We will look into how we can improve it, but I can not promise something.

ctodea · 2020-12-18T13:09:02Z

Any update on this?

batistein · 2021-01-30T16:22:31Z

@ctodea you can have a look to this https://github.com/cluster-api-provider-hcloud/hcloud-cloud-controller-manager

malikkirchner · 2021-03-18T12:39:41Z

@ctodea we managed to get a cluster working, where most nodes, including the master, are cloud servers. And some nodes are root servers, e.g. for databases. Basically the root servers should be mostly ignored by the CCM and CSI plugin. Maybe this helps:

You need to connect the root servers via vSwitch, though.

Maybe #172 results in a mainline solution ...

ctodea · 2021-03-18T13:15:08Z

Many thanks for the update @malikkirchner @batistein
Will give it a try, but unfortunately, I guess won't be any time soon.

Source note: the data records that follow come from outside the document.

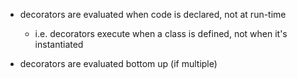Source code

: * decorators are evaluated when code is declared, not at run-time
  - i.e. decorators execute when a class is defined, not when it's instantiated

* decorators are evaluated bottom up (if multiple)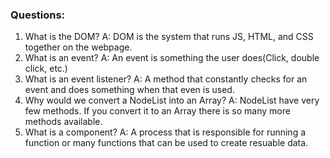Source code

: ### Questions:
1. What is the DOM?
    A: DOM is the system that runs JS, HTML, and CSS together on the webpage.
2. What is an event?
    A: An event is something the user does(Click, double click, etc.)
3. What is an event listener?
    A: A method that constantly checks for an event and does something when that even is used.
4. Why would we convert a NodeList into an Array?
    A: NodeList have very few methods. If you convert it to an Array there is so many more methods available.
5. What is a component? 
    A: A process that is responsible for running a function or many functions that can be used to create resuable data.
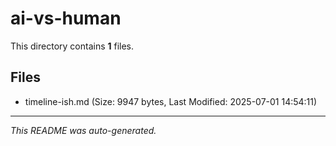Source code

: # ai-vs-human

This directory contains **1** files.

## Files

- timeline-ish.md (Size: 9947 bytes, Last Modified: 2025-07-01 14:54:11)

---
*This README was auto-generated.*

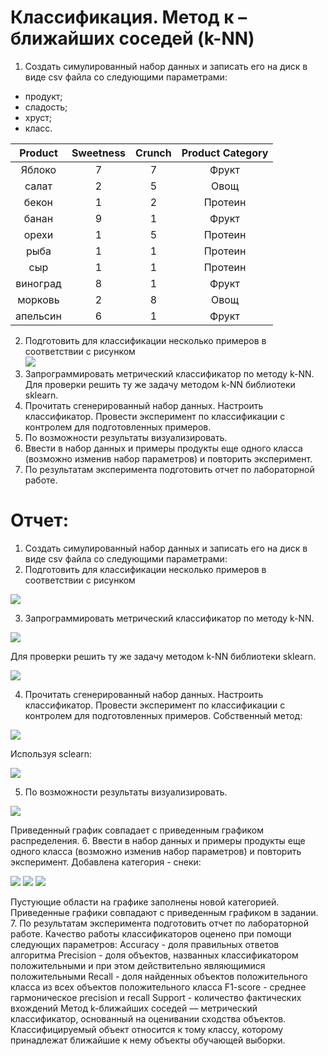 # Классификация. Метод к – ближайших соседей (k-NN)
1. Создать симулированный набор данных и записать его на диск в виде csv файла со следующими параметрами:
- продукт;
- сладость;
- хруст;
- класс.

| Product       | Sweetness       | Crunch        |Product Category|
|:-------------: |:---------------:| :-------------:| :-------------:|
| Яблоко      | 7 |    7 | Фрукт |
| салат     |2 |  5| Овощ |
| бекон | 1 |2 | Протеин |
| банан | 9 | 1 | Фрукт |
| орехи | 1 | 5 | Протеин |
| рыба | 1 | 1 | Протеин |
| сыр | 1  | 1 | Протеин |
| виноград |8 | 1 | Фрукт |
| морковь | 2 | 8 | Овощ |
| апельсин | 6 | 1 | Фрукт |

2. Подготовить для классификации несколько примеров в соответствии с рисунком</br>
![](screens/pic.png)
3. Запрограммировать метрический классификатор по методу k-NN. Для проверки решить ту же задачу методом k-NN библиотеки sklearn.
4. Прочитать сгенерированный набор данных. Настроить классификатор. Провести эксперимент по классификации с контролем для подготовленных примеров. 
5. По возможности результаты визуализировать.
6. Ввести в набор данных и примеры продукты еще одного класса (возможно изменив набор параметров) и повторить эксперимент.
7. По результатам эксперимента подготовить отчет по лабораторной работе. 

# Отчет:
1. Создать симулированный набор данных и записать его на диск в виде csv файла со следующими параметрами:
2. Подготовить для классификации несколько примеров в соответствии с рисунком</br>

![](screens/input_data.png)

3. Запрограммировать метрический классификатор по методу k-NN.

![](screens/self_made.png)

Для проверки решить ту же задачу методом k-NN библиотеки sklearn.

![](screens/sclearn.png)

4. Прочитать сгенерированный набор данных. Настроить классификатор. Провести эксперимент по классификации с контролем для подготовленных примеров.
Собственный метод:

![](screens/self_made_result.png)

Используя sclearn:

![](screens/sclearn_result.png)

5. По возможности результаты визуализировать.

![](screens/plt.png)

Приведенный график совпадает с приведенным графиком распределения.
6. Ввести в набор данных и примеры продукты еще одного класса (возможно изменив набор параметров) и повторить эксперимент.
Добавлена категория - снеки:

![](screens/self_made_extended.png)
![](screens/sclearn_extended.png)
![](screens/plt_extended.png)

Пустующие области на графике заполнены новой категорией.
Приведенные графики совпадают с приведенным графиком в задании.	
7. По результатам эксперимента подготовить отчет по лабораторной работе.
Качество работы классификаторов оценено при помощи следующих параметров:
Accuracy - доля правильных ответов алгоритма
Precision - доля объектов, названных классификатором положительными и при этом действительно являющимися положительными
Recall - доля найденных объектов положительного класса из всех объектов положительного класса
F1-score - среднее гармоническое precision и recall
Support - количество фактических вхождений
Метод k-ближайших соседей — метрический классификатор, основанный на оценивании сходства объектов. Классифицируемый объект относится к тому классу, которому принадлежат ближайшие к нему объекты обучающей выборки.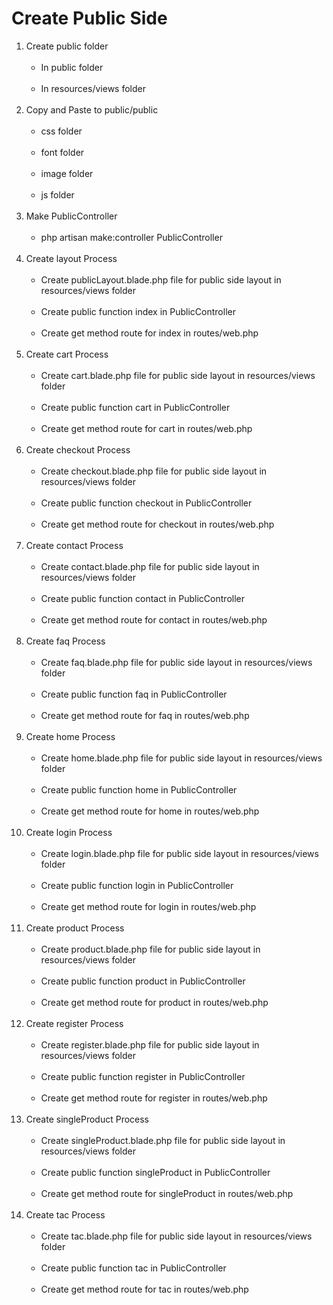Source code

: # Create Public Side

<ol>
    <li>Create public folder
        <ul>
            <br><li>In public folder</li>
            <br><li>In resources/views folder</li>
        </ul>
    </li><br>
    <li>Copy and Paste to public/public
        <ul>
            <br><li>css folder</li>
            <br><li>font folder</li>
            <br><li>image folder</li>
            <br><li>js folder</li>
        </ul>
    </li><br>
    <li>Make PublicController
        <ul>
            <br><li>php artisan make:controller PublicController</li>
        </ul>
    </li><br>
    <li>Create layout Process
        <ul>
            <br><li>Create publicLayout.blade.php file for public side layout in resources/views folder</li>
            <br><li>Create public function index in PublicController</li>
            <br><li>Create get method route for index in routes/web.php</li>
        </ul>
    </li><br>
    <li>Create cart Process
        <ul>
            <br><li>Create cart.blade.php file for public side layout in resources/views folder</li>
            <br><li>Create public function cart in PublicController</li>
            <br><li>Create get method route for cart in routes/web.php</li>
        </ul>
    </li><br>
    <li>Create checkout Process
        <ul>
            <br><li>Create checkout.blade.php file for public side layout in resources/views folder</li>
            <br><li>Create public function checkout in PublicController</li>
            <br><li>Create get method route for checkout in routes/web.php</li>
        </ul>
    </li><br>
    <li>Create contact Process
        <ul>
            <br><li>Create contact.blade.php file for public side layout in resources/views folder</li>
            <br><li>Create public function contact in PublicController</li>
            <br><li>Create get method route for contact in routes/web.php</li>
        </ul>
    </li><br>
    <li>Create faq Process
        <ul>
            <br><li>Create faq.blade.php file for public side layout in resources/views folder</li>
            <br><li>Create public function faq in PublicController</li>
            <br><li>Create get method route for faq in routes/web.php</li>
        </ul>
    </li><br>
    <li>Create home Process
        <ul>
            <br><li>Create home.blade.php file for public side layout in resources/views folder</li>
            <br><li>Create public function home in PublicController</li>
            <br><li>Create get method route for home in routes/web.php</li>
        </ul>
    </li><br>
    <li>Create login Process
        <ul>
            <br><li>Create login.blade.php file for public side layout in resources/views folder</li>
            <br><li>Create public function login in PublicController</li>
            <br><li>Create get method route for login in routes/web.php</li>
        </ul>
    </li><br>
    <li>Create product Process
        <ul>
            <br><li>Create product.blade.php file for public side layout in resources/views folder</li>
            <br><li>Create public function product in PublicController</li>
            <br><li>Create get method route for product in routes/web.php</li>
        </ul>
    </li><br>
    <li>Create register Process
        <ul>
            <br><li>Create register.blade.php file for public side layout in resources/views folder</li>
            <br><li>Create public function register in PublicController</li>
            <br><li>Create get method route for register in routes/web.php</li>
        </ul>
    </li><br>
    <li>Create singleProduct Process
        <ul>
            <br><li>Create singleProduct.blade.php file for public side layout in resources/views folder</li>
            <br><li>Create public function singleProduct in PublicController</li>
            <br><li>Create get method route for singleProduct in routes/web.php</li>
        </ul>
    </li><br>
    <li>Create tac Process
        <ul>
            <br><li>Create tac.blade.php file for public side layout in resources/views folder</li>
            <br><li>Create public function tac in PublicController</li>
            <br><li>Create get method route for tac in routes/web.php</li>
        </ul>
    </li><br>
</ol>
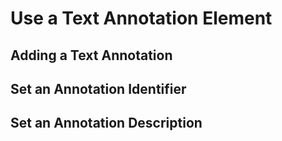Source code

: # Use a Text Annotation Element

## Adding a Text Annotation

## Set an Annotation Identifier

## Set an Annotation Description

identw · 2021-03-21T07:04:56Z

@ctodea we managed to get a cluster working, where most nodes, including the master, are cloud servers. And some nodes are root servers, e.g. for databases. Basically the root servers should be mostly ignored by the CCM and CSI plugin. Maybe this helps:

Hi @malikkirchner
I can see from the code that you are skipping creating routes for root servers because the API doesn't allow it (https://github.com/xelonic/hcloud-cloud-controller-manager/blob/root-server-support/hcloud/routes.go#L104). But I don't understand how pod-to-pod communication between cloud and dedicated nodes works for you.
For example:
10.240.0.2 - cloud node, 10.244.0.0/24 pod network on the cloud node
10.240.1.2 - dedicated node, 10.244.1.0/24 pod network on the dedicated node

But you can't create a route 10.240.1.0/24 via 10.240.1.2 in api. Then how will the communication between the pods of the 10.240.0.0/24 and 10.240.1.0/24 network work?

malikkirchner · 2021-03-21T17:47:26Z

Hi @identw,

that is an excellent point, I do not know and was wondering myself. According to #133 (comment) that should never have worked. We are using kubeadm to setup the cluster and Cilium as CNI plugin. I am happy to share the exact config, if you are interested.

I have two guesses how this can 'work'. Either the vSwitch does some routing, that I do not understand, or Cilium somehow manages to route to the root server. Leakage over the public device is ruled out by the root server's Hetzner firewall.

Though, it is possible, that this is a bug, that will be fixed and not work anymore, like #133. If so, I was wondering if it would make sense, to use a layer of wireguard peer-to-peer between all nodes, kinda as a unified substrate for cilium.

Any clarification on this topic is highly appreciated.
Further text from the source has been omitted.